MATERIAL SUPPLIED section start

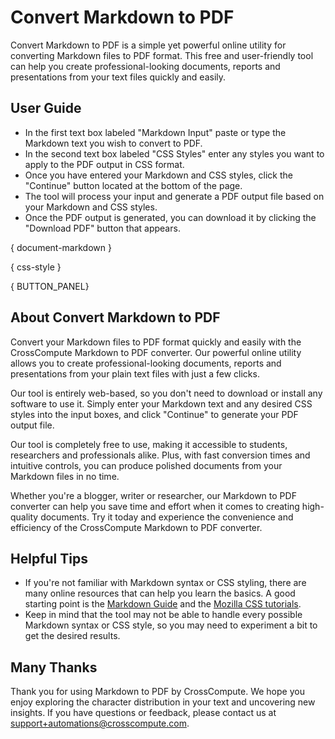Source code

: # Convert Markdown to PDF

Convert Markdown to PDF is a simple yet powerful online utility for converting Markdown files to PDF format. This free and user-friendly tool can help you create professional-looking documents, reports and presentations from your text files quickly and easily.

## User Guide

- In the first text box labeled "Markdown Input" paste or type the Markdown text you wish to convert to PDF.
- In the second text box labeled "CSS Styles" enter any styles you want to apply to the PDF output in CSS format.
- Once you have entered your Markdown and CSS styles, click the "Continue" button located at the bottom of the page.
- The tool will process your input and generate a PDF output file based on your Markdown and CSS styles.
- Once the PDF output is generated, you can download it by clicking the "Download PDF" button that appears.

{ document-markdown }

{ css-style }

{ BUTTON_PANEL}

## About Convert Markdown to PDF

Convert your Markdown files to PDF format quickly and easily with the CrossCompute Markdown to PDF converter. Our powerful online utility allows you to create professional-looking documents, reports and presentations from your plain text files with just a few clicks.

Our tool is entirely web-based, so you don't need to download or install any software to use it. Simply enter your Markdown text and any desired CSS styles into the input boxes, and click "Continue" to generate your PDF output file.

Our tool is completely free to use, making it accessible to students, researchers and professionals alike. Plus, with fast conversion times and intuitive controls, you can produce polished documents from your Markdown files in no time.

Whether you're a blogger, writer or researcher, our Markdown to PDF converter can help you save time and effort when it comes to creating high-quality documents. Try it today and experience the convenience and efficiency of the CrossCompute Markdown to PDF converter.

## Helpful Tips

- If you're not familiar with Markdown syntax or CSS styling, there are many online resources that can help you learn the basics. A good starting point is the [Markdown Guide](https://www.markdownguide.org) and the [Mozilla CSS tutorials](https://developer.mozilla.org/en-US/docs/Web/CSS).
- Keep in mind that the tool may not be able to handle every possible Markdown syntax or CSS style, so you may need to experiment a bit to get the desired results.

## Many Thanks

Thank you for using Markdown to PDF by CrossCompute. We hope you enjoy exploring the character distribution in your text and uncovering new insights. If you have questions or feedback, please contact us at [support+automations@crosscompute.com](mailto:support+automations@crosscompute.com).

MATERIAL SUPPLIED section end

TASK BRIEF:
Leave out any pictures, please, and quote only the lines from the top of the data through the line that contains "- The tool will".

ANSWER SPACE:
Source code

: # Convert Markdown to PDF

Convert Markdown to PDF is a simple yet powerful online utility for converting Markdown files to PDF format. This free and user-friendly tool can help you create professional-looking documents, reports and presentations from your text files quickly and easily.

## User Guide

- In the first text box labeled "Markdown Input" paste or type the Markdown text you wish to convert to PDF.
- In the second text box labeled "CSS Styles" enter any styles you want to apply to the PDF output in CSS format.
- Once you have entered your Markdown and CSS styles, click the "Continue" button located at the bottom of the page.
- The tool will process your input and generate a PDF output file based on your Markdown and CSS styles.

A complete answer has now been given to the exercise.